DATA FOR REVIEW:

******

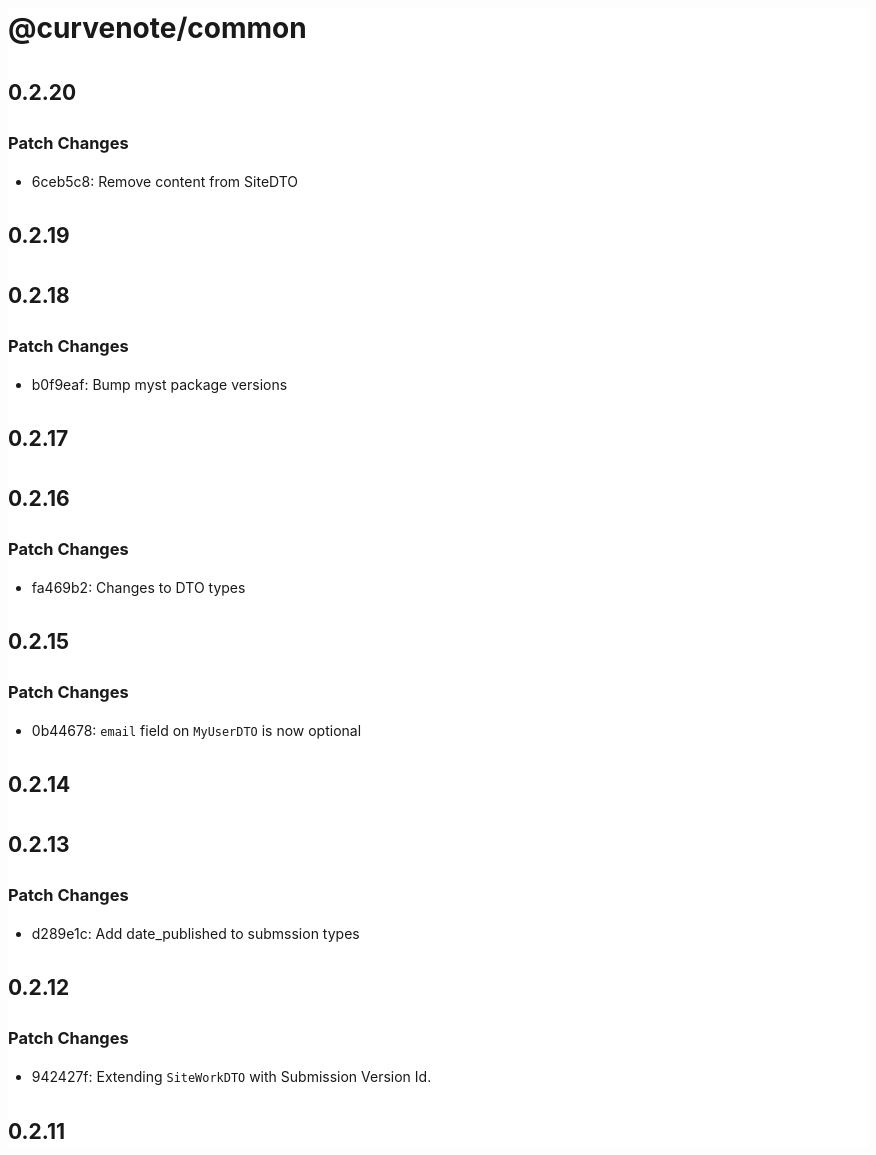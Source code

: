 # @curvenote/common

## 0.2.20

### Patch Changes

- 6ceb5c8: Remove content from SiteDTO

## 0.2.19

## 0.2.18

### Patch Changes

- b0f9eaf: Bump myst package versions

## 0.2.17

## 0.2.16

### Patch Changes

- fa469b2: Changes to DTO types

## 0.2.15

### Patch Changes

- 0b44678: `email` field on `MyUserDTO` is now optional

## 0.2.14

## 0.2.13

### Patch Changes

- d289e1c: Add date_published to submssion types

## 0.2.12

### Patch Changes

- 942427f: Extending `SiteWorkDTO` with Submission Version Id.

## 0.2.11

******

EXERCISE BRIEF:
Your output must be the exact lines from the one containing "is now optional" through the end of the data above, both included, and nothing more.

RESPONSE FOR THIS EXERCISE:
- 0b44678: `email` field on `MyUserDTO` is now optional

## 0.2.14

## 0.2.13

### Patch Changes

- d289e1c: Add date_published to submssion types

## 0.2.12

### Patch Changes

- 942427f: Extending `SiteWorkDTO` with Submission Version Id.

## 0.2.11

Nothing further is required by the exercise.